PROBLEM TO SOLVE
Locate the string "scores" in the records below. Copy every line where it occurs.

========================================

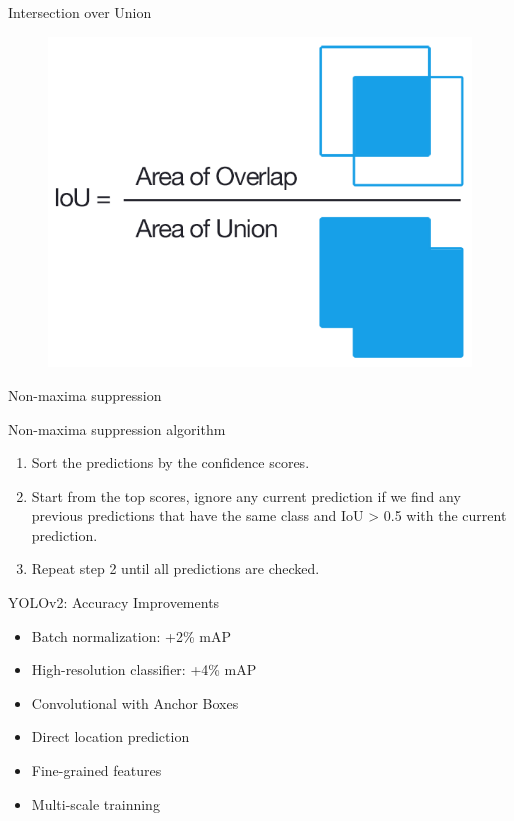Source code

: \documentclass[aspectratio=169]{beamer}
\begin{document}
\begin{frame}{Intersection over Union}
\begin{figure}
    \centering
    \includegraphics[scale=.35]{demo/figs/iou.png}
\end{figure}
\end{frame}

\begin{frame}{Non-maxima suppression}
\begin{alertblock}{Non-maxima suppression algorithm}
\begin{enumerate}
    \item Sort the predictions by the confidence scores.
    \item Start from the top scores, ignore any current prediction if we find any previous predictions that have the same class and IoU > 0.5 with the current prediction.
    \item Repeat step 2 until all predictions are checked.
\end{enumerate}
\end{alertblock}
\end{frame}

\begin{frame}{YOLOv2: Accuracy Improvements}
\begin{itemize}
    \item Batch normalization: +2\% mAP
    \item High-resolution classifier: +4\% mAP
    \item Convolutional with Anchor Boxes
    \item Direct location prediction
    \item Fine-grained features
    \item Multi-scale trainning
\end{itemize}
\end{frame}
\end{document}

========================================

RESULT OF THE TASK
    \item Sort the predictions by the confidence scores.
    \item Start from the top scores, ignore any current prediction if we find any previous predictions that have the same class and IoU > 0.5 with the current prediction.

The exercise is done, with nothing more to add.